**TASK DIRECTIONS:**
Show every line in the material below in which the string "minima" appears.

**DATASET EXCERPTS:**
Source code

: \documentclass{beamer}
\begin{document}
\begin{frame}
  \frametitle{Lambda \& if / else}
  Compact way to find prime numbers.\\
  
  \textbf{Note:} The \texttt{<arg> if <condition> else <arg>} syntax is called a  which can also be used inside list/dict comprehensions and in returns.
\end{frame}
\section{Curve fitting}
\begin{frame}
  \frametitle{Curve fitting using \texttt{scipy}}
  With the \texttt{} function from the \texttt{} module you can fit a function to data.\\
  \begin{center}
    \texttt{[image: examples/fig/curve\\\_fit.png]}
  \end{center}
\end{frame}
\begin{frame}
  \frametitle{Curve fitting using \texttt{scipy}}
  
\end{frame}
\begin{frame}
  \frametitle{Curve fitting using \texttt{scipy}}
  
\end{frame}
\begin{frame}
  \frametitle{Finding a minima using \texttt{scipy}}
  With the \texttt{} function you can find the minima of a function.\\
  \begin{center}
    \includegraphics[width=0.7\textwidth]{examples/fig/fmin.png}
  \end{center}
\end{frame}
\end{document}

**RESPONSE TO THE EXERCISE:**
  \frametitle{Finding a minima using \texttt{scipy}}
  With the \texttt{} function you can find the minima of a function.\\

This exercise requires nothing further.